Python, using multiprocess is slower than not using it

Question

After spending a lot of time trying to wrap my head around multiprocessing I came up with this code which is a benchmark test:

Example 1:

from multiprocessing  import Process

class Alter(Process):
    def __init__(self, word):
        Process.__init__(self)
        self.word = word
        self.word2 = ''

    def run(self):
        # Alter string + test processing speed
        for i in range(80000):
            self.word2 = self.word2 + self.word

if __name__=='__main__':
    # Send a string to be altered
    thread1 = Alter('foo')
    thread2 = Alter('bar')
    thread1.start()
    thread2.start()

    # wait for both to finish

    thread1.join()
    thread2.join()

    print(thread1.word2)
    print(thread2.word2)

This completes in 2 seconds (half the time of multithreading). Out of curiosity I decided to run this next:

Example 2:

word2 = 'foo'
word3 = 'bar'

word = 'foo'
for i in range(80000):
    word2 = word2 + word

word  = 'bar'
for i in range(80000):
    word3 = word3 + word

print(word2)
print(word3)

To my horror this ran in less than half a second!
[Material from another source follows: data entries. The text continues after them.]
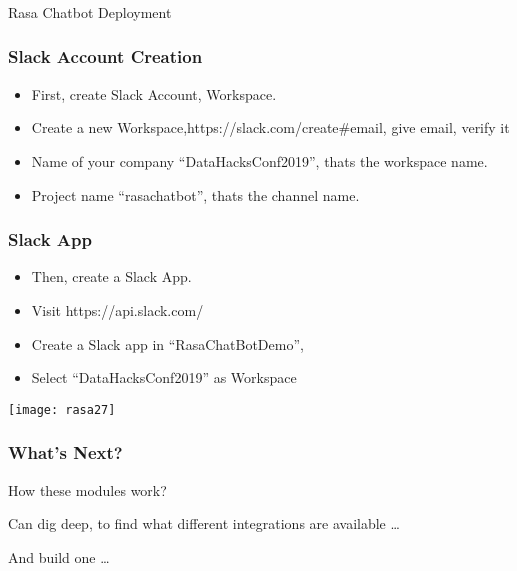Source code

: \begin{frame}[fragile]\frametitle{}
\begin{center}
{\Large Rasa Chatbot Deployment}

\end{center}
\end{frame}

\begin{frame}[fragile]\frametitle{Slack Account Creation}
\begin{itemize}
\item First, create Slack Account, Workspace.
\item Create a new Workspace,https://slack.com/create#email, give email, verify it
\item Name of your company ``DataHacksConf2019'', thats the workspace name.
\item Project name ``rasachatbot'', thats the channel name.
\end{itemize}

\end{frame}

\begin{frame}[fragile]\frametitle{Slack App}
\begin{itemize}
\item Then, create a Slack App.
\item Visit https://api.slack.com/
\item Create a Slack app in ``RasaChatBotDemo'', 
\item Select ``DataHacksConf2019'' as Workspace
\end{itemize}

\begin{center}
\texttt{[image: rasa27]}
\end{center}
\end{frame}

\begin{frame}[fragile]\frametitle{What's Next?}
How these modules work? 

Can dig deep, to find what different integrations are available \ldots

And build one \ldots

\end{frame}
What is going on here? I expected multiprocessing to run faster - shouldn't it complete in half Example 2's time given that Example 1 is Example 2 split into two processes?

Update:

After considering Chris' feedback, I have included the 'actual' code consuming the most process time, and lead me to consider multiprocessing:

self.ListVar = [[13379+ strings],[13379+ strings],
                [13379+ strings],[13379+ strings]]
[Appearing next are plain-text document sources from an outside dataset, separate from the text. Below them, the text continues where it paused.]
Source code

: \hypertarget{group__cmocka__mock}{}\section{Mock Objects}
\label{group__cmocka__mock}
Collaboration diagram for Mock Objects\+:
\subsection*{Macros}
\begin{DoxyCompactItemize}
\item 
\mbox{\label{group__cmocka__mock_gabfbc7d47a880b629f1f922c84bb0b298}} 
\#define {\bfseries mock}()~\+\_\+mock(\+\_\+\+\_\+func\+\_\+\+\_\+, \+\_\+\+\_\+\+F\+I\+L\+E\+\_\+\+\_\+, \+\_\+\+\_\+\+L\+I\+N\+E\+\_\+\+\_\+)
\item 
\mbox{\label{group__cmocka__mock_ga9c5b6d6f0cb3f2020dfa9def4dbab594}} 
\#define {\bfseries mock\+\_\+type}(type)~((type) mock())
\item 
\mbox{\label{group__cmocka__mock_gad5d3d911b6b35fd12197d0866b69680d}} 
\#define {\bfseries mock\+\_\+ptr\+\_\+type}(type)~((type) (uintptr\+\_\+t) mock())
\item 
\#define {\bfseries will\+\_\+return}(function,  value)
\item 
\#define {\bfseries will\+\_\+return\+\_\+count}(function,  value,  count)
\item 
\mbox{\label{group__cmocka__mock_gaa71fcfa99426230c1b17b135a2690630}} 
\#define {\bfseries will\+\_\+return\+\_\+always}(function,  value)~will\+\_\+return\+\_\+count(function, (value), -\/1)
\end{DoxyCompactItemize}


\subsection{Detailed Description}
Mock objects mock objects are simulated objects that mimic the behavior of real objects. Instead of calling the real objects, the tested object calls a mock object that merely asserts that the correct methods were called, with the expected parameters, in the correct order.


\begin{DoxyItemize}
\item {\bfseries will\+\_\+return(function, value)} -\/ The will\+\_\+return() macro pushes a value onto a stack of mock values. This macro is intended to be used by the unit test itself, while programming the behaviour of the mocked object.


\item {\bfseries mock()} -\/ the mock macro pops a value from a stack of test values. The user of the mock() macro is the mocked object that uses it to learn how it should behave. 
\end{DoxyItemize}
for b in range(len(self.ListVar)):
    self.list1 = []
    self.temp = []
    for n in range(len(self.ListVar[b])):
        if not self.ListVar[b][n] in self.temp:
            self.list1.insert(n, self.ListVar[b][n] + '(' + 
                              str(self.ListVar[b].count(self.ListVar[b][n])) +
                              ')')
           self.temp.insert(0, self.ListVar[b][n])
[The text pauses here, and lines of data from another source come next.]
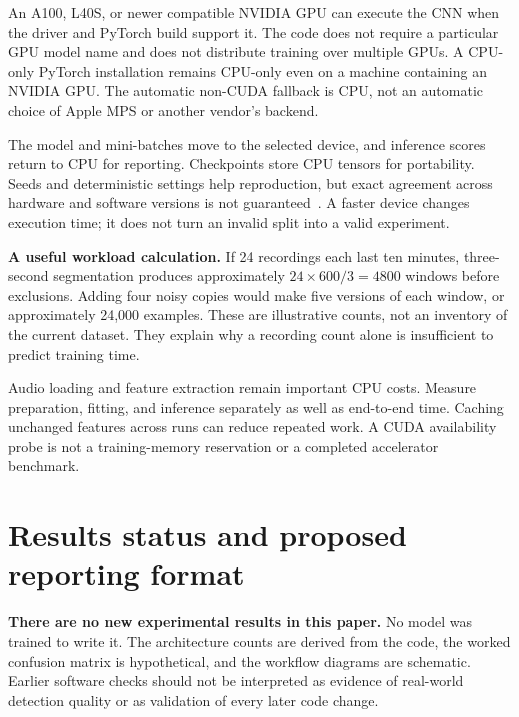 \documentclass[11pt,letterpaper]{article}
\begin{document}
An A100, L40S, or newer compatible NVIDIA GPU can execute the CNN when the
driver and PyTorch build support it. The code does not require a particular
GPU model name and does not distribute training over multiple GPUs. A
CPU-only PyTorch installation remains CPU-only even on a machine containing
an NVIDIA GPU. The automatic non-CUDA fallback is CPU, not an automatic
choice of Apple MPS or another vendor's backend.

The model and mini-batches move to the selected device, and inference scores
return to CPU for reporting. Checkpoints store CPU tensors for portability.
Seeds and deterministic settings help reproduction, but exact agreement across
hardware and software versions is not guaranteed~\cite{repro}. A faster device
changes execution time; it does not turn an invalid split into a valid experiment.

\textbf{A useful workload calculation.} If 24 recordings each last ten minutes,
three-second segmentation produces approximately
$24\times600/3=4800$ windows before exclusions. Adding four noisy copies
would make five versions of each window, or approximately 24,000 examples.
These are illustrative counts, not an inventory of the current dataset.
They explain why a recording count alone is insufficient to predict training time.

Audio loading and feature extraction remain important CPU costs. Measure
preparation, fitting, and inference separately as well as end-to-end time.
Caching unchanged features across runs can reduce repeated work. A CUDA
availability probe is not a training-memory reservation or a completed
accelerator benchmark.

\section{Results status and proposed reporting format}
\label{sec:status}
\textbf{There are no new experimental results in this paper.} No model was
trained to write it. The architecture counts are derived from the code, the
worked confusion matrix is hypothetical, and the workflow diagrams are
schematic. Earlier software checks should not be interpreted as evidence of
real-world detection quality or as validation of every later code change.
\end{document}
   self.ListVar[b] = list(self.list1)

score 14 · Answer 1 · answered Jan 08 '12 at 09:04

Multiprocessing could be useful for what you're doing, but not in the way you're thinking about using it. As you're basically doing some computation on every member of a list, you could do it using the multiprocessing.Pool.map method, to do the computation on the list members in parallel.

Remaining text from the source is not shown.